5 ways to avoid cyberattacks while working remotely
Remote work has become a necessity for modern organisations due to COVID-19. This transition has left organisations, both big and small, to scramble to support their workforce. And the result? Neglecting to implement sound cybersecurity measures that keep employer data secure and employees safe from cyberattacks.
When employees operate from the office, they execute their tasks behind layers of preventive security controls. However, once computers leave the perimeter, new risks arise.
Cybercriminals all over the world are seeing the shift to remote work as opportunities for cyberattacks. They are aware of the fact that millions of remote workers are under-equipped with improperly secured connections and technologies.
Based on HLB’s Cybersecurity Report, global businesses have seen cyber attacks rise. A total of 65% of organisations said they have either been breached or exposed to an attack. “Our experts’ overwhelming opinion is that phishing attacks are increasing, and highlight that social engineering is also rising,” it said.
With 90% of successful cyberattacks coming down to human error, there is a lot remote workers can do to protect themselves and their organisation. Here’s what you can do:
Ensure digital security
Rule #1? Avoid public Wi-Fi. Use personal hotspots as an alternative. Public Wi-Fi introduces significant security risks and should be avoided if possible.
If you need to access the internet from a public Wi-Fi location, you have two essential problems to solve. Other people have access to these networks and, without a firewall in between, cybercriminals can gain access to your computer from across the room.
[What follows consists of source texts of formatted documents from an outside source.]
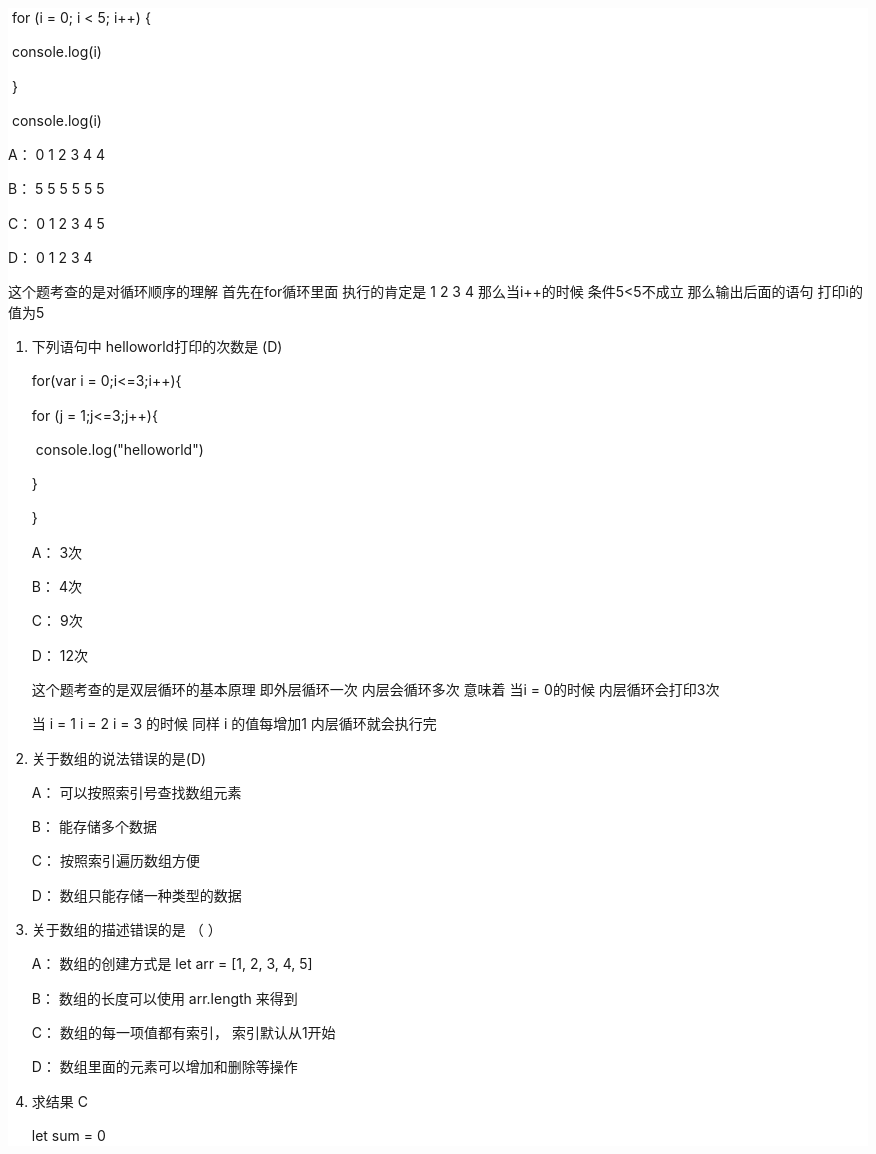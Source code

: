 ​    for (i = 0; i < 5; i++) {

​      console.log(i)

​    }

​    console.log(i)

 A： 0 1 2 3 4 4

 B： 5 5 5 5 5 5

 C： 0 1 2 3 4 5

 D： 0 1 2 3 4 

这个题考查的是对循环顺序的理解 首先在for循环里面 执行的肯定是 1 2 3 4 那么当i++的时候 条件5<5不成立 那么输出后面的语句 打印i的值为5

1. 下列语句中 helloworld打印的次数是 (D)

   for(var i = 0;i<=3;i++){

   for (j = 1;j<=3;j++){

   ​        console.log("helloworld")

   }

   }

    A： 3次

    B： 4次

    C： 9次

    D： 12次

   这个题考查的是双层循环的基本原理 即外层循环一次 内层会循环多次 意味着 当i = 0的时候 内层循环会打印3次

   当 i = 1 i = 2 i = 3 的时候 同样 i 的值每增加1 内层循环就会执行完

2. 关于数组的说法错误的是(D)

    A： 可以按照索引号查找数组元素

    B： 能存储多个数据

    C： 按照索引遍历数组方便

    D： 数组只能存储一种类型的数据

3. 关于数组的描述错误的是 （ ）

    A：  数组的创建方式是 let arr = [1, 2, 3, 4, 5]

    B：  数组的长度可以使用 arr.length 来得到

    C： 数组的每一项值都有索引， 索引默认从1开始

    D： 数组里面的元素可以增加和删除等操作

4. 求结果  C

   let sum = 0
Using a hot spot eliminates the problem of getting hacked by people on the same public Wi-Fi, although your web traffic will be unencrypted between the hotspot and its destination,
When at home, there is also a right way to set up a Wi-Fi network to protect your device from vulnerabilities. Ensuring the username and password are changed from the default ones is important, including the administrator details which prevents criminals from accessing the network settings.
Manage your passwords wisely
Use password managers such as LastPass, Dashlane, or Sticky Password to keep track of important login information. These tools enable businesses to use unique, secure passwords for every site.
Use anti-virus protection and firewall
Anti-virus protection software has been the most prevalent solution to fight malicious cyberattacks. They can block malware and other malicious viruses from entering your device and compromising your data. Be sure to only use anti-virus software from trusted vendors and only run one tool at a time.
Using a firewall is just as important. A firewall helps screen out hackers, viruses, and other virtually dangerous activities from occurring over the internet. A firewall also determines what traffic is allowed to enter your device. Both Microsoft and Apple devices come with their respective firewalls, aptly named Windows Firewall and Mac Firewall. Your router should also have a firewall built in to prevent attacks on your network.
Do not delay updates
Programmes and operating systems are updated regularly to prevent cybercriminals from exploiting online vulnerability. Make sure your operating system is running the latest version at all times. Protip: Enable automatic updates to make sure your systems stay secure.
A simple cybersecurity course will teach you how to protect operating systems, networks, and data. Different modules have different focuses but the overall goal remains the same: To help individuals develop the skills needed to prevent cyberattacks. An added bonus? Some extra skills to add to your toolkit.
IBM offers the Introduction to Cybersecurity Tools & Cyber Attacks course for free on Coursera. In just 20 hours, this beginner-level course gives participants the background needed to understand basic cybersecurity measures.
Alternatively, Google offers the IT Security: Defense against the digital dark arts programme for free, also via Coursera. In just 29 hours, enrollees learn the basics of IT security concepts, tools, and best practices.